I laughed. I knew my mother had—at the very least—threatened to take him over her knee if he didn’t. It’s hard to be a spiritual leader and authority figure to someone who watched you play in the mud and ride bikes with their daughter.

I’d once wanted to tell Brennan everything. Now, I wanted him to tell me that everything would be all right. I knew it wouldn’t be, though. I couldn’t burden him with my childhood traumas and forgive myself, especially since there was nothing he could do about it. I took a deep breath instead and told him what I could.

“My life’s gotten more complicated, not less in the last year. They’d never understand some of the choices I’ve made. If they can’t accept what I am, they can’t accept my life and my decisions. I don’t have room in my life for second guessing.” My life wasn’t open for debate no matter how much Brennan, or my parents, Patrick or even Danny wanted it to be.

“You’re taking more risks, aren’t you?” he asked. His voice hitched with his first sign of fear. He sounded like that teenager that had sat in the cemetery with me almost 13 years ago, watching what we’d accidentally called from the darkness.

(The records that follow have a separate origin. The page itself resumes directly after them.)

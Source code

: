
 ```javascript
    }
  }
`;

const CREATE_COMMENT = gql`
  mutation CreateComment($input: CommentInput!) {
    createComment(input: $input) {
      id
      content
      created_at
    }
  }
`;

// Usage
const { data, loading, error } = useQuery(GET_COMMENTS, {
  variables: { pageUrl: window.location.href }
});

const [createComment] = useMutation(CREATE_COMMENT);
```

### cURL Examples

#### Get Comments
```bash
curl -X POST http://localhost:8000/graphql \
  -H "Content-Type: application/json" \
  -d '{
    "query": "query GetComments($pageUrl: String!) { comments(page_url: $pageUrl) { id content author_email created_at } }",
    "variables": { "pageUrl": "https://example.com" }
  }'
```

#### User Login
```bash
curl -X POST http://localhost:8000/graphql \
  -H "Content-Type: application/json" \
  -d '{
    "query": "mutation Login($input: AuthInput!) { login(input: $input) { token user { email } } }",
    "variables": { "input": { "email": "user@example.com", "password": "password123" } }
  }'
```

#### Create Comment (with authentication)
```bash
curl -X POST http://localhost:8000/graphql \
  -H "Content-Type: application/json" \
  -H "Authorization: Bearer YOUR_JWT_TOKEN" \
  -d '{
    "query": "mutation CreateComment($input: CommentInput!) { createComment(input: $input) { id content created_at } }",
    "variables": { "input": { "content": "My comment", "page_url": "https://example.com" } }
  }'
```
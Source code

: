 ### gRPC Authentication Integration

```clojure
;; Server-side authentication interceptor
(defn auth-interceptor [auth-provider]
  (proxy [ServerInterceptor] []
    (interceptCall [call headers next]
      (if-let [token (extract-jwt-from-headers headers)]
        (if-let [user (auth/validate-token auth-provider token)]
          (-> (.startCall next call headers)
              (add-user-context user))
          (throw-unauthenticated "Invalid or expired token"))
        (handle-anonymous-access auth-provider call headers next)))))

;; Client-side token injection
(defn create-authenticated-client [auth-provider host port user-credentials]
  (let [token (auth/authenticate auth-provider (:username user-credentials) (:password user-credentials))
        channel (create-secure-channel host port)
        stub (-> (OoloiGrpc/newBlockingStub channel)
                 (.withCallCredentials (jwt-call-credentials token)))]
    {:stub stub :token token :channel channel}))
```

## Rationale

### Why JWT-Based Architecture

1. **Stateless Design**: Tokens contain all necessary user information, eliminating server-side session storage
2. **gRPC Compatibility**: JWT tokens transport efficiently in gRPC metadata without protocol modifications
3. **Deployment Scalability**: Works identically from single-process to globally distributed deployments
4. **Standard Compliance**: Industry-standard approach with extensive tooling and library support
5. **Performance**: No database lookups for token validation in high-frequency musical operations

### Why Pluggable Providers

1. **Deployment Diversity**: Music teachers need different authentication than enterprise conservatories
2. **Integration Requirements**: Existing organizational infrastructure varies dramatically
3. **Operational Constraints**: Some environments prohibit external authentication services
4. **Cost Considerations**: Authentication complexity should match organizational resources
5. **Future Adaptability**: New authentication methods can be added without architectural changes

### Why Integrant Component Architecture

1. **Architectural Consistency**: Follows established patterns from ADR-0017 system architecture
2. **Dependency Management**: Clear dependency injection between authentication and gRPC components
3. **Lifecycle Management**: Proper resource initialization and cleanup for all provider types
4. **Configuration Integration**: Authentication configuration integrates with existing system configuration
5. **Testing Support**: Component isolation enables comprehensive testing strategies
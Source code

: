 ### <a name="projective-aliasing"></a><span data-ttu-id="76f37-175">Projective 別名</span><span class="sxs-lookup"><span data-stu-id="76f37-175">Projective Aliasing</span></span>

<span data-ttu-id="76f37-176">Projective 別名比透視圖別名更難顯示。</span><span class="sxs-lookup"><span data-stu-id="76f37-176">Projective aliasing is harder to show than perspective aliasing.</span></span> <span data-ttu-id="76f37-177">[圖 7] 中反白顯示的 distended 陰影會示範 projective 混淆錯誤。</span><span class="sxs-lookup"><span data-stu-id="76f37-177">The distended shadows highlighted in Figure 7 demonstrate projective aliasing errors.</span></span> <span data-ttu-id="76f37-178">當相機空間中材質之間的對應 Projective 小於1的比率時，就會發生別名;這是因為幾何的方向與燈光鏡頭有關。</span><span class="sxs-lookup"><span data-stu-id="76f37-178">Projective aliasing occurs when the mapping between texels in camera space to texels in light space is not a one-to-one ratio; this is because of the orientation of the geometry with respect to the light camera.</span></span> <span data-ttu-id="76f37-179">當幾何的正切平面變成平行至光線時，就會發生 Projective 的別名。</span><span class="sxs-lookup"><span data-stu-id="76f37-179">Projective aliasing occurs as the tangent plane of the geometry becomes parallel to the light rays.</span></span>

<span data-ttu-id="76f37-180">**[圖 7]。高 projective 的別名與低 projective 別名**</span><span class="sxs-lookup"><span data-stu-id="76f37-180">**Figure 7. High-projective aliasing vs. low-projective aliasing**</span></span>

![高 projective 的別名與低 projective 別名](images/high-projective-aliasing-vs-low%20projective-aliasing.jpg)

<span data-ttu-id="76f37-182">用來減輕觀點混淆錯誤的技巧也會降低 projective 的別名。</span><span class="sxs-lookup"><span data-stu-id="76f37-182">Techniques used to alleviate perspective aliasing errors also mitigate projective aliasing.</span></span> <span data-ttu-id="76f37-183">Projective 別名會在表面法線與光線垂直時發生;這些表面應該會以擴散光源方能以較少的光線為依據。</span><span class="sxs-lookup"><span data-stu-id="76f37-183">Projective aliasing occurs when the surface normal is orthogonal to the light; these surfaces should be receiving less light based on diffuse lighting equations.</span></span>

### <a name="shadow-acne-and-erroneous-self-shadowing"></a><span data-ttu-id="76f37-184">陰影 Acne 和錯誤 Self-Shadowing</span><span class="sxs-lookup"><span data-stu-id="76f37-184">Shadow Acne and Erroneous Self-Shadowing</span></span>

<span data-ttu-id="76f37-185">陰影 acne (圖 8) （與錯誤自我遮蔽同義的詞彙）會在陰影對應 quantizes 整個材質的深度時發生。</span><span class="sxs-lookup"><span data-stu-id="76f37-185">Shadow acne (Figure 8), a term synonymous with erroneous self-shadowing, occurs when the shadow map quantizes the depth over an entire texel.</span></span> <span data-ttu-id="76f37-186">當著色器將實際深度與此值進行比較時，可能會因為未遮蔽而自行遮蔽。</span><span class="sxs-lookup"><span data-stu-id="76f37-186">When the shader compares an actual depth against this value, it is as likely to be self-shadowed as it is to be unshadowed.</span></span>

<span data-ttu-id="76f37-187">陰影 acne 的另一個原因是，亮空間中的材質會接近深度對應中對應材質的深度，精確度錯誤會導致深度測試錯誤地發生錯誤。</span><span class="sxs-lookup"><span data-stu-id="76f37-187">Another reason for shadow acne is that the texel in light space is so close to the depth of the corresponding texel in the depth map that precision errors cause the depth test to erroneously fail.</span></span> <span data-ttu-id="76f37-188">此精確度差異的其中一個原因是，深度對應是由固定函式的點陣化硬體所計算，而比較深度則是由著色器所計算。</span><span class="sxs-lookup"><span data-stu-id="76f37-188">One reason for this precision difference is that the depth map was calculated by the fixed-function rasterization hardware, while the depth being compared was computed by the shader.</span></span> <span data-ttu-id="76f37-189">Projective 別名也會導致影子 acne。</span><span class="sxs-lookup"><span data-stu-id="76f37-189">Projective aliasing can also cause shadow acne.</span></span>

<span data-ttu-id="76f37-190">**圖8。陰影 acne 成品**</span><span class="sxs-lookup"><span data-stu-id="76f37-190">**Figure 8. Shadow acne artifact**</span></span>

“In a way,” I answered. “Look.” If I didn’t get it out, I never would. “I needed to talk to you for a reason. If something happens to me, I want you to perform the rites but don’t let my mother change anything. I have everything set as I want it.”

He gawked at me with surprise, his eyes wide and filled with horror.

“My friend Amblan will have all the details.”

“Dahlia, what’s going on?” he asked, more hurried.

My mind wandered to that lanky kid I’d loved, what seemed like a lifetime ago. I smiled at him as I stroked his cheek with trembling fingers. He was still that same guy, maybe a little pudgy around the middle and a little older but he was still
my Brennan
.

“Why are you smiling?” he asked, angry.

“I was just thinking about the boy who gave me my first kiss,” I said. I gave him a hug and got up to leave.

He snatched my hand with a desperate glint in his eyes that I understood all too well. “At least call your mother and give her the same chance to say goodbye. That’s what this is, right? A goodbye?”